* Re: [patch] Cache error recovery
2006-12-19 17:05 [patch] Cache error recovery Russ Anderson
@ 2006-12-20 1:33 ` Hidetoshi Seto
2006-12-20 17:32 ` Russ Anderson
2006-12-21 1:58 ` Hidetoshi Seto
2 siblings, 0 replies; 4+ messages in thread
From: Hidetoshi Seto @ 2006-12-20 1:33 UTC (permalink / raw)
To: linux-ia64
Russ Anderson wrote:
> @@ -688,11 +690,11 @@ recover_from_processor_error(int platfor
> * The cache check and bus check bits have four possible states
> * cc bc
> * 0 0 Weird record, not recovered
> - * 1 0 Cache error, not recovered
> + * 1 0 Cache error, attempt recovered
> * 0 1 I/O error, attempt recovery
> * 1 1 Memory error, attempt recovery
> */
Which is right, attempt-"recovered" or "recovery"?
> - if (psp->bc = 0 || pbci = NULL)
> + if (psp->cc = 0 && (psp->bc = 0 || pbci = NULL))
> return fatal_mca("No bus check");
The message should be replaced by more appropriate one...
"No recoverable check" or just "Weird record"?
And also there are some comments need to be fixed since this
patch makes it incorrect, ex.
> /*
> * Well, here is only one bus error.
> */
Thanks,
H.Seto
^ permalink raw reply [flat|nested] 4+ messages in thread* Re: [patch] Cache error recovery
2006-12-19 17:05 [patch] Cache error recovery Russ Anderson
2006-12-20 1:33 ` Hidetoshi Seto
@ 2006-12-20 17:32 ` Russ Anderson
2006-12-21 1:58 ` Hidetoshi Seto
2 siblings, 0 replies; 4+ messages in thread
From: Russ Anderson @ 2006-12-20 17:32 UTC (permalink / raw)
To: linux-ia64
Hidetoshi Seto wrote:
> Russ Anderson wrote:
> > @@ -688,11 +690,11 @@ recover_from_processor_error(int platfor
> > * The cache check and bus check bits have four possible states
> > * cc bc
> > * 0 0 Weird record, not recovered
> > - * 1 0 Cache error, not recovered
> > + * 1 0 Cache error, attempt recovered
> > * 0 1 I/O error, attempt recovery
> > * 1 1 Memory error, attempt recovery
> > */
>
> Which is right, attempt-"recovered" or "recovery"?
>
> > - if (psp->bc = 0 || pbci = NULL)
> > + if (psp->cc = 0 && (psp->bc = 0 || pbci = NULL))

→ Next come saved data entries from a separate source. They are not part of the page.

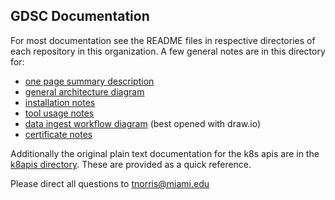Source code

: ## GDSC Documentation

For most documentation see the README files in respective directories of each repository in this organization. A few general notes are in this directory for:

-   [one page summary description](md/gdsc_summary.md)
-   [general architecture diagram](figures/gdsc_implementation_v2.svg)
-   [installation notes](md/gdsc_install.md)
-   [tool usage notes](md/gdsc_use.md)
-   [data ingest workflow diagram](figures/gdsc_ingest_process.drawio) (best opened with draw.io)
-   [certificate notes](md/gdsc_certificates.md)

Additionally the original plain text documentation for the k8s apis are in the [k8apis directory](k8apis). These are provided as a quick reference.

Please direct all questions to [tnorris@miami.edu](mailto:tnorris@miami.edu)
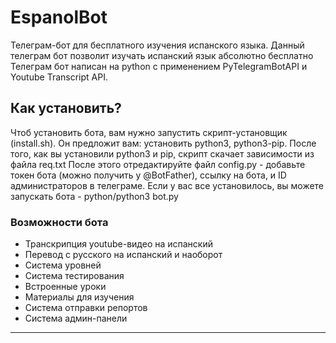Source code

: # EspanolBot
Телеграм-бот для бесплатного изучения испанского языка. Данный телеграм бот позволит изучать испанский язык абсолютно бесплатно
Телеграм бот написан на python с применением PyTelegramBotAPI и Youtube Transcript API.
## Как установить?
Чтоб установить бота, вам нужно запустить скрипт-установщик (install.sh).
Он предложит вам: установить python3, python3-pip.
После того, как вы установили python3 и pip, скрипт скачает зависимости из файла req.txt
После этого отредактируйте файл config.py - добавьте токен бота (можно получить у @BotFather), ссылку на бота, и ID администраторов в телеграме.
Если у вас все установилось, вы можете запускать бота - python/python3 bot.py
### Возможности бота
 + Транскрипция youtube-видео на испанский
 + Перевод с русского на испанский и наоборот
 + Система уровней
 + Система тестирования
 + Встроенные уроки
 + Материалы для изучения
 + Система отправки репортов
 + Система админ-панели
---
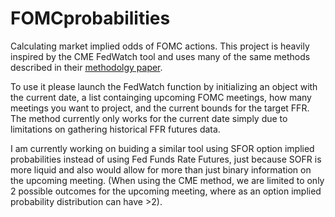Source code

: # FOMCprobabilities
Calculating market implied odds of FOMC actions. This project is heavily inspired by the CME FedWatch tool and uses many of the same methods described in their [methodolgy paper](#https://www.cmegroup.com/articles/2023/understanding-the-cme-group-fedwatch-tool-methodology.html).

To use it please launch the FedWatch function by initializing an object with the current date, a list containging upcoming FOMC meetings, how many meetings you want to project, and the current bounds for the target FFR.
The method currently only works for the current date simply due to limitations on gathering historical FFR futures data. 

I am currently working on buiding a similar tool using SFOR option implied probabilities instead of using Fed Funds Rate Futures, just because SOFR is more liquid and also would allow for more than just binary information on the upcoming meeting. (When using the CME method, we are limited to only 2 possible outcomes for the upcoming meeting, where as an option implied probability distribution can have >2).
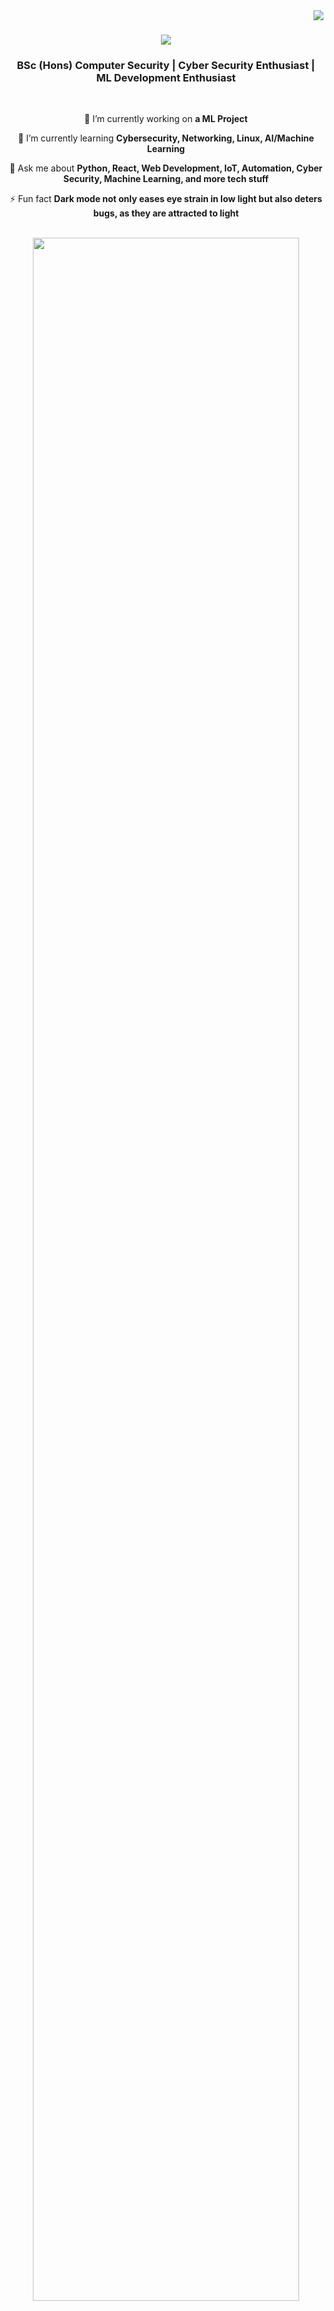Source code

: <img align="right" src="https://api.visitorbadge.io/api/visitors?path=https%3A%2F%2Fgithub.com%2Fnimna29&labelColor=%23697689&countColor=%232ccce4&style=flat" />

<h1 align="center">
    <img src="https://readme-typing-svg.herokuapp.com/?font=Rowdies&size=36&color=1091F7&center=true&vCenter=true&width=500&height=70&duration=4000&lines=😎+Hello+World!+👋;+I'm+Nimna+Niwarthana;" />
</h1>

<h3 align="center">BSc (Hons) Computer Security | Cyber Security Enthusiast | ML Development Enthusiast</h3>
<br>

<div align="center">

🔭 I’m currently working on **a ML Project**

🌱 I’m currently learning **Cybersecurity, Networking, Linux, AI/Machine Learning**

💬 Ask me about **Python, React, Web Development, IoT, Automation, Cyber Security, Machine Learning, and more tech stuff**

⚡ Fun fact **Dark mode not only eases eye strain in low light but also deters bugs, as they are attracted to light**

</div>
<br>

<div align="center"> 
    <img width="92%" src="https://github.com/nimna29/Nimna29/assets/77341013/eb688b76-0f7d-436e-8fe2-3869f839c756" />
</div>

<br>

<a href="https://www.youtube.com/watch?v=KQBVOQ79G2s"><img src="https://user-images.githubusercontent.com/73097560/115834477-dbab4500-a447-11eb-908a-139a6edaec5c.gif"/></a>

<h2 align="center">👨‍💻 Connect with me 📲</h2>
<div align="center"> 
  <a href="https://www.linkedin.com/in/nimna-niwarthana">
    <img src="https://img.shields.io/badge/LinkedIn-0077B5?style=for-the-badge&logo=linkedin&logoColor=white"/>
  </a>
    
  <a href="https://twitter.com/niwarthananimna">
    <img src="https://img.shields.io/badge/Twitter-black?style=for-the-badge&logo=X" />
  </a>
  
  <a href="https://nimna29.github.io/nimna-niwarthana">
     <img src="https://img.shields.io/badge/Portfolio-FF5722?style=for-the-badge&color=0384fc&logo=todoist&logoColor=white"/>
  </a>
</div>

<br>

<div align="center">
    <a href="https://www.buymeacoffee.com/nimna"> <img align="center" src="https://cdn.buymeacoffee.com/buttons/v2/default-yellow.png" height="34" width="130" alt="buymeacoffee.com/nimna" /></a><br>
</div>

<br>


<h2 align="center">⚒️ Languages and Tools ⚙️</h2>
<div align="center">
    <img src="https://skillicons.dev/icons?i=py,typescript,javascript,c,cs,bash,html,css,php,arduino,dart&theme=dark" />
    <img src="https://skillicons.dev/icons?i=fastapi,django,react,nodejs,flutter,firebase,mongodb,heroku,anaconda,docker&theme=dark" />
    <img src="https://skillicons.dev/icons?i=linux,tensorflow,sklearn,opencv,pytorch,git,vscode,vim,wordpress,figma,ps,ai&theme=dark" />
</div>
<br>

<h2 align="center">🔥 My Stats ⚡</h2>
<div align="center">
    <img src="https://github-readme-stats.vercel.app/api/top-langs/?username=nimna29&langs_count=8&theme=tokyonight&hide_border=true&include_all_commits=true&count_private=true&layout=compact&card_width=380px" alt="nimna29"/>
</div>
<br>

<div align="center">
    <img align="center" src="https://github-readme-stats.vercel.app/api?username=nimna29&show_icons=true&theme=tokyonight&hide_border=true" alt="nimna29" />
</div>
<br>


<a href="https://www.youtube.com/watch?v=lfucQM07tGQ"><img src="https://user-images.githubusercontent.com/73097560/115834477-dbab4500-a447-11eb-908a-139a6edaec5c.gif"/></a>


<h2 align="center">👨‍💻 My Contributions 🌏</h2>

<div align="center">
    <img align="center" src="https://github-readme-streak-stats.herokuapp.com/?user=nimna29&show_icons=true&theme=tokyonight&hide_border=true" alt="nimna29" />
</div>
<br>


<div align="center">
  <a href="https://github.com/ryo-ma/github-profile-trophy"><br><img src="https://github-profile-trophy.vercel.app/?username=nimna29&theme=tokyonight&margin-h=15&margin-w=5&no-bg=true" alt="nimna29" /></a>
</div>
<br>


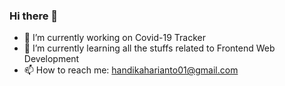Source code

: ### Hi there 👋

<!--
**handikaharianto/handikaharianto** is a ✨ _special_ ✨ repository because its `README.md` (this file) appears on your GitHub profile.

Here are some ideas to get you started:
-->

- 🔭 I’m currently working on Covid-19 Tracker
- 🌱 I’m currently learning all the stuffs related to Frontend Web Development
- 📫 How to reach me: handikaharianto01@gmail.com
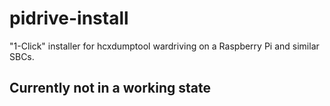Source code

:# pidrive-install
"1-Click" installer for hcxdumptool wardriving on a Raspberry Pi and similar SBCs.

## Currently not in a working state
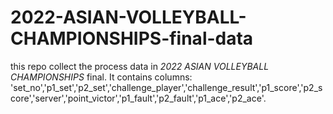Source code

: # 2022-ASIAN-VOLLEYBALL-CHAMPIONSHIPS-final-data
this repo collect the process data in *2022 ASIAN VOLLEYBALL CHAMPIONSHIPS* final.
It contains columns: 'set_no','p1_set','p2_set','challenge_player','challenge_result','p1_score','p2_score','server','point_victor','p1_fault','p2_fault','p1_ace','p2_ace'.
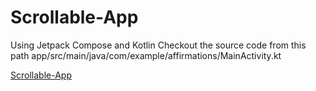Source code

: # Scrollable-App
Using Jetpack Compose and Kotlin
Checkout the source code from this path app/src/main/java/com/example/affirmations/MainActivity.kt

[Scrollable-App](https://github.com/AVidhanR/Scrollable-App/blob/master/Scrollable-App.mp4)
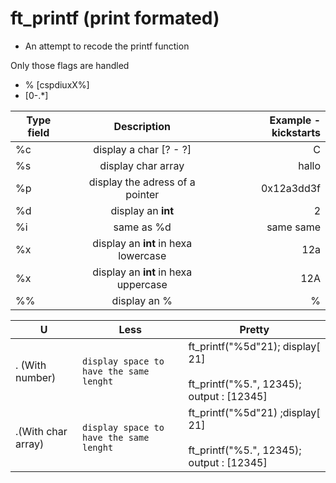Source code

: # ft_printf  (print formated)

* An attempt to recode the printf function
 

Only those flags are handled
* % [cspdiuxX%]
*  [0-.*]

| Type field | Description | Example - kickstarts | 
| ------------- |:-------------:| -----:| 
| %c | display a char [? - ?]| C | 
| %s | display char array | hallo |
| %p | display the adress of a pointer| 0x12a3dd3f |
| %d| display  an **int** | 2
| %i| same as %d | same same
| %x| display an **int** in hexa lowercase | 12a
| %x| display an **int** in hexa uppercase | 12A
| %%| display an %| %




 
|U| Less | Pretty 
--- | --- | ---
. (With number)| `display space to have the same lenght`| ft_printf("%5d"21);   display[     21]<br><br>ft_printf("%5.", 12345); output : [12345]
 .(With char array)| `display space to have the same lenght`| ft_printf("%5d"21) ;display[     21]<br><br>ft_printf("%5.", 12345); output : [12345]



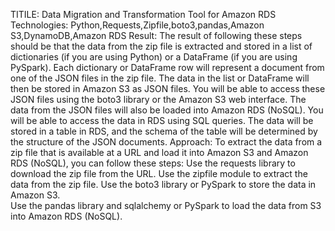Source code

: TITILE:
  Data Migration and Transformation Tool for Amazon RDS 
Technologies:
  Python,Requests,Zipfile,boto3,pandas,Amazon S3,DynamoDB,Amazon RDS
Result:
  The result of following these steps should be that the data from the zip file is extracted and stored in a list of dictionaries (if you are using Python) or a DataFrame (if you are using PySpark). 
  Each dictionary or DataFrame row will represent a document from one of the JSON files in the zip file. 
  The data in the list or DataFrame will then be stored in Amazon S3 as JSON files. 
  You will be able to access these JSON files using the boto3 library or the Amazon S3 web interface.
  The data from the JSON files will also be loaded into Amazon RDS (NoSQL). You will be able to access the data in RDS using SQL queries.
  The data will be stored in a table in RDS, and the schema of the table will be determined by the structure of the JSON documents. 
Approach:
  To extract the data from a zip file that is available at a URL and load it into Amazon S3 and Amazon RDS (NoSQL), you can follow these steps: 
    Use the requests library to download the zip file from the URL.
    Use the zipfile module to extract the data from the zip file.
    Use the boto3 library or PySpark to store the data in Amazon S3.  
    Use the pandas library and sqlalchemy or PySpark to load the data from S3 into Amazon RDS (NoSQL).



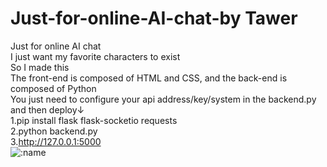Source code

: # Just-for-online-AI-chat-by Tawer
Just for online AI chat<br>
I just want my favorite characters to exist<br>
So I made this<br>
The front-end is composed of HTML and CSS, and the back-end is composed of Python<br>
You just need to configure your api address/key/system in the backend.py and then deploy↓<br>
1.pip install flask flask-socketio requests<br>
2.python backend.py<br>
3.http://127.0.0.1:5000<br>
![:name](https://count.getloli.com/@JFOCsadsfhuiasjdnih?name=JFOCsadsfhuiasjdnih&theme=kasuterura-4&padding=9&offset=0&align=top&scale=1&pixelated=0&darkmode=0)
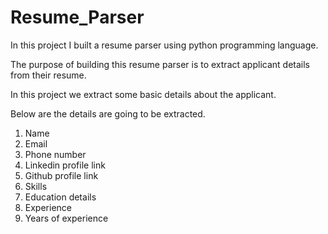 # Resume_Parser

In this project I built a resume parser using python programming language.

The purpose of building this resume parser is to extract applicant details from their resume.

In this project we extract some basic details about the applicant.

Below are the details are going to be extracted.

1. Name
2. Email
3. Phone number
4. Linkedin profile link
5. Github profile link
6. Skills
7. Education details
8. Experience 
9. Years of experience


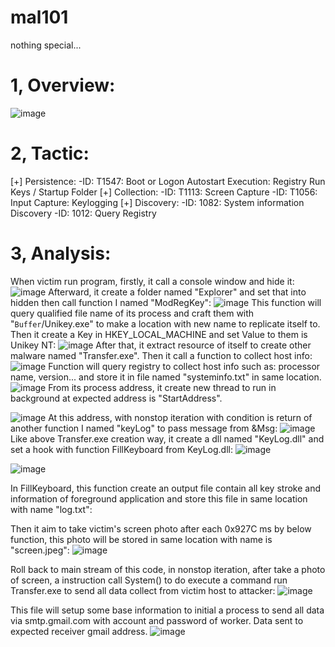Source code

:# mal101
nothing special...
# 1, Overview:
![image](https://github.com/KurtShamrock/mal101/assets/95069085/cd215d7f-f97c-420f-aef2-2c4ee04ab96a)

# 2, Tactic:
  [+] Persistence:
  -ID: T1547: Boot or Logon Autostart Execution: Registry Run Keys / Startup Folder
  [+] Collection:
  -ID: T1113: Screen Capture
  -ID: T1056: Input Capture: Keylogging
  [+] Discovery:
  -ID: 1082: System information Discovery
  -ID: 1012: Query Registry
# 3, Analysis:
  When victim run program, firstly, it call a console window and hide it:
  ![image](https://github.com/KurtShamrock/mal101/assets/95069085/8187838a-855c-4e50-84f3-b063d2cd9357)
Afterward, it create a folder named "Explorer" and set that into hidden then call function I named "ModRegKey":
![image](https://github.com/KurtShamrock/mal101/assets/95069085/078b5d83-edcd-4373-8dc9-048512be1bc4)
This function will query qualified file name of its process and craft them with "`Buffer`/Unikey.exe" to make a location with new name to replicate itself to. Then it create a Key in HKEY_LOCAL_MACHINE and set Value to them is Unikey NT:
![image](https://github.com/KurtShamrock/mal101/assets/95069085/147aedaf-69ba-4c13-81fe-04cee26df3e1)
After that, it extract resource of itself to create other malware named "Transfer.exe". Then it call a function to collect host info:
![image](https://github.com/KurtShamrock/mal101/assets/95069085/54218492-83cf-44f3-b20e-d889ef422352)
Function will query registry to collect host info such as: processor name, version... and store it in file named "systeminfo.txt" in same location.
![image](https://github.com/KurtShamrock/mal101/assets/95069085/487eceb8-c9a1-4d31-8d2f-18b8d754d7a1)
From its process address, it create new thread to run in background at expected address is "StartAddress". 

![image](https://github.com/KurtShamrock/mal101/assets/95069085/8a0425aa-81a6-4d67-b1bc-cf938c31ef6c)
At this address, with nonstop iteration with condition is return of another function I named "keyLog" to pass message from &Msg:
![image](https://github.com/KurtShamrock/mal101/assets/95069085/ff20b71d-2c2d-40f5-8138-d16041f1dfad)
Like above Transfer.exe creation way, it create a dll named "KeyLog.dll" and set a hook with function FillKeyboard from KeyLog.dll:
![image](https://github.com/KurtShamrock/mal101/assets/95069085/b2406b21-f40d-4f9e-9b92-a85cf97be614)

![image](https://github.com/KurtShamrock/mal101/assets/95069085/37fa9235-8861-4fbb-bb28-a67be62cd245)

In FillKeyboard, this function create an output file contain all key stroke and information of foreground application and store this file in same location with name "log.txt":

Then it aim to take victim's screen photo after each 0x927C ms by below function, this photo will be stored in same location with name is "screen.jpeg":
![image](https://github.com/KurtShamrock/mal101/assets/95069085/b3ba79cb-259b-4a1d-a7d4-9286e05b14ac)

Roll back to main stream of this code, in nonstop iteration, after take a photo of screen, a instruction call System() to do execute a command run Transfer.exe to send all data collect from victim host to attacker:
![image](https://github.com/KurtShamrock/mal101/assets/95069085/df23a776-4c90-4450-b671-a4cff94996d0)

This file will setup some base information to initial a process to send all data via smtp.gmail.com with account and password of worker. Data sent to expected receiver gmail address.
![image](https://github.com/KurtShamrock/mal101/assets/95069085/1d46b5d6-be4e-4b99-bf71-89f330c0ab17)

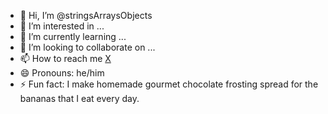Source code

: - 👋 Hi, I’m @stringsArraysObjects
- 👀 I’m interested in ...
- 🌱 I’m currently learning ...
- 💞️ I’m looking to collaborate on ...
- 📫 How to reach me <a href="https://twitter.com/yes_my_lege">X</a>
- 😄 Pronouns: he/him
- ⚡ Fun fact: I make homemade gourmet chocolate frosting spread for the bananas that I eat every day.

<!---
stringsArraysObjects/stringsArraysObjects is a ✨ special ✨ repository because its `README.md` (this file) appears on your GitHub profile.
You can click the Preview link to take a look at your changes.
--->
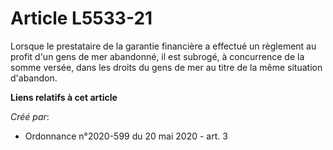 # Article L5533-21

Lorsque le prestataire de la garantie financière a effectué un règlement au profit d'un gens de mer abandonné, il est
subrogé, à concurrence de la somme versée, dans les droits du gens de mer au titre de la même situation d'abandon.

**Liens relatifs à cet article**

_Créé par_:

  - Ordonnance n°2020-599 du 20 mai 2020 - art. 3

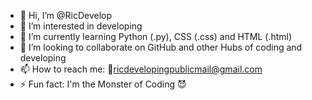 - 👋 Hi, I’m @RicDevelop
- 👀 I’m interested in developing
- 🌱 I’m currently learning Python (.py), CSS (.css) and HTML (.html)
- 💞️ I’m looking to collaborate on GitHub and other Hubs of coding and developing
- 📫 How to reach me: 📧ricdevelopingpublicmail@gmail.com
- ⚡ Fun fact: I'm the Monster of Coding 😈

<!---
RicDevelop/RicDevelop is a ✨ special ✨ repository because its `README.md` (this file) appears on your GitHub profile.
You can click the Preview link to take a look at your changes.
--->
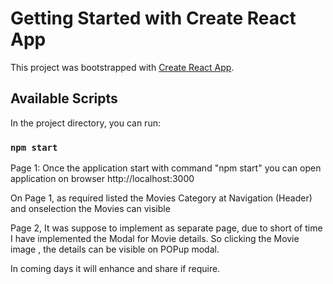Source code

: # Getting Started with Create React App

This project was bootstrapped with [Create React App](https://github.com/facebook/create-react-app).

## Available Scripts

In the project directory, you can run:

### `npm start`


Page 1:
 Once the application start with command "npm start" you can open application on browser http://localhost:3000

On Page 1, as required listed the Movies Category at Navigation (Header)
and onselection the Movies can visible 

Page 2, It was suppose to implement as separate page, due to short of time I have implemented the Modal for Movie details. So clicking the Movie image , the details can be visible on POPup modal.

In coming days it will enhance and share if require.


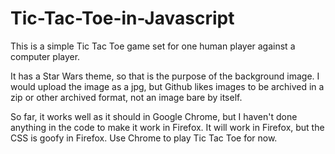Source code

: # Tic-Tac-Toe-in-Javascript
This is a simple Tic Tac Toe game set for one human player against a computer player. 

It has a Star Wars theme, so that is the purpose of the background image. I would upload the image as a jpg, but Github likes images to be archived in a zip or other archived format, not an image bare by itself.

So far, it works well as it should in Google Chrome, but I haven't done anything in the code to make it work in Firefox. It will work in Firefox, but the CSS is goofy in Firefox. Use Chrome to play Tic Tac Toe for now.
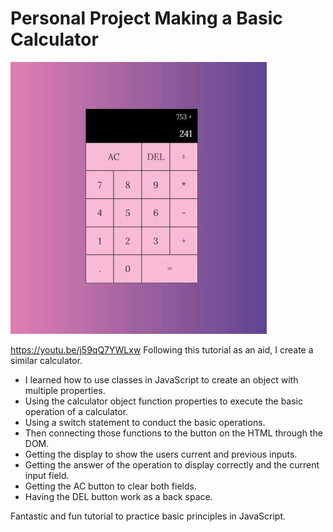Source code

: # Personal Project Making a Basic Calculator 
 ![Basic Calculator Screenshot](/CalcalatorImage.JPG)


<https://youtu.be/j59qQ7YWLxw>
Following this tutorial as an aid, I create a similar calculator. 

- I learned how to use classes in JavaScript to create an object with multiple properties.
- Using the calculator object function properties to execute the basic operation of a calculator.
- Using a switch statement to conduct the basic operations.
- Then connecting those functions to the button on the HTML through the DOM.
- Getting the display to show the users current and previous inputs.
- Getting the answer of the operation to display correctly and the current input field.
- Getting the AC button to clear both fields.
- Having the DEL button work as a back space.

Fantastic and fun tutorial to practice basic principles in JavaScript.
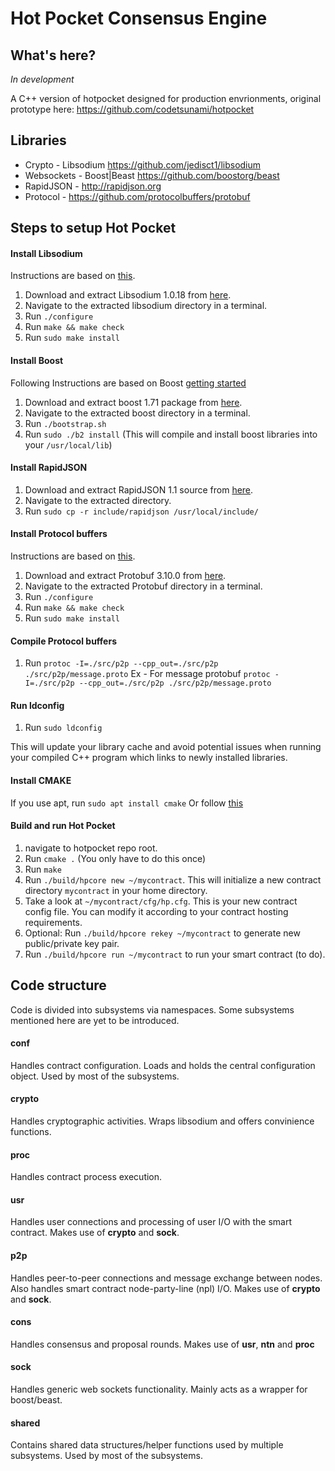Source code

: # Hot Pocket Consensus Engine

## What's here?
*In development*

A C++ version of hotpocket designed for production envrionments, original prototype here: https://github.com/codetsunami/hotpocket

## Libraries
* Crypto - Libsodium https://github.com/jedisct1/libsodium
* Websockets - Boost|Beast https://github.com/boostorg/beast
* RapidJSON - http://rapidjson.org
* Protocol - https://github.com/protocolbuffers/protobuf

## Steps to setup Hot Pocket

#### Install Libsodium
Instructions are based on [this](https://libsodium.gitbook.io/doc/installation).

1. Download and extract Libsodium 1.0.18 from [here](https://download.libsodium.org/libsodium/releases/libsodium-1.0.18-stable.tar.gz).
2. Navigate to the extracted libsodium directory in a terminal.
3. Run `./configure`
4. Run `make && make check`
5. Run `sudo make install`

#### Install Boost
Following Instructions are based on Boost [getting started](https://www.boost.org/doc/libs/1_71_0/more/getting_started/unix-variants.html#prepare-to-use-a-boost-library-binary)

1. Download and extract boost 1.71 package from [here](https://www.boost.org/users/history/version_1_71_0.html).
2. Navigate to the extracted boost directory in a terminal.
3. Run `./bootstrap.sh`
4. Run `sudo ./b2 install` (This will compile and install boost libraries into your `/usr/local/lib`)

#### Install RapidJSON
1. Download and extract RapidJSON 1.1 source from [here](https://github.com/Tencent/rapidjson/archive/v1.1.0.tar.gz).
2. Navigate to the extracted directory.
3. Run `sudo cp -r include/rapidjson /usr/local/include/`

#### Install Protocol buffers
Instructions are based on [this](https://github.com/protocolbuffers/protobuf/tree/master/src).

1. Download and extract Protobuf 3.10.0 from [here](https://github.com/protocolbuffers/protobuf/releases/download/v3.10.0/protobuf-cpp-3.10.0.tar.gz).
2. Navigate to the extracted Protobuf directory in a terminal.
3. Run `./configure`
4. Run `make && make check`
5. Run `sudo make install`

#### Compile Protocol buffers
1. Run `protoc -I=./src/p2p --cpp_out=./src/p2p ./src/p2p/message.proto`
    Ex - For message protobuf 
            `protoc -I=./src/p2p --cpp_out=./src/p2p ./src/p2p/message.proto`
            
#### Run ldconfig
1. Run `sudo ldconfig`

This will update your library cache and avoid potential issues when running your compiled C++ program which links to newly installed libraries.

#### Install CMAKE
If you use apt, run `sudo apt install cmake`
Or follow [this](https://cmake.org/install/)

#### Build and run Hot Pocket
1. navigate to hotpocket repo root.
1. Run `cmake .` (You only have to do this once)
1. Run `make`
1. Run `./build/hpcore new ~/mycontract`. This will initialize a new contract directory `mycontract` in your home directory.
1. Take a look at `~/mycontract/cfg/hp.cfg`. This is your new contract config file. You can modify it according to your contract hosting requirements.
1. Optional: Run `./build/hpcore rekey ~/mycontract` to generate new public/private key pair.
1. Run `./build/hpcore run ~/mycontract` to run your smart contract (to do).

## Code structure
Code is divided into subsystems via namespaces. Some subsystems mentioned here are yet to be introduced.

#### conf
Handles contract configuration. Loads and holds the central configuration object. Used by most of the subsystems.

#### crypto
Handles cryptographic activities. Wraps libsodium and offers convinience functions.

#### proc
Handles contract process execution.

#### usr
Handles user connections and processing of user I/O with the smart contract. Makes use of **crypto** and **sock**.

#### p2p
Handles peer-to-peer connections and message exchange between nodes. Also handles smart contract node-party-line (npl) I/O. Makes use of **crypto** and **sock**.

#### cons
Handles consensus and proposal rounds. Makes use of **usr**, **ntn** and **proc**

#### sock
Handles generic web sockets functionality. Mainly acts as a wrapper for boost/beast.

#### shared
Contains shared data structures/helper functions used by multiple subsystems. Used by most of the subsystems.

> > return fatal_mca("No bus check");
>
> The message should be replaced by more appropriate one...
> "No recoverable check" or just "Weird record"?
>
> And also there are some comments need to be fixed since this
> patch makes it incorrect, ex.
>
> > /*
> > * Well, here is only one bus error.
> > */
>
> Thanks,
> H.Seto
Here is an updated patch with comment clean up.
[patch] Cache error recovery
Similar to memory error recovery, when a cache error is consumed
by a user process terminate the user instead of crashing the system.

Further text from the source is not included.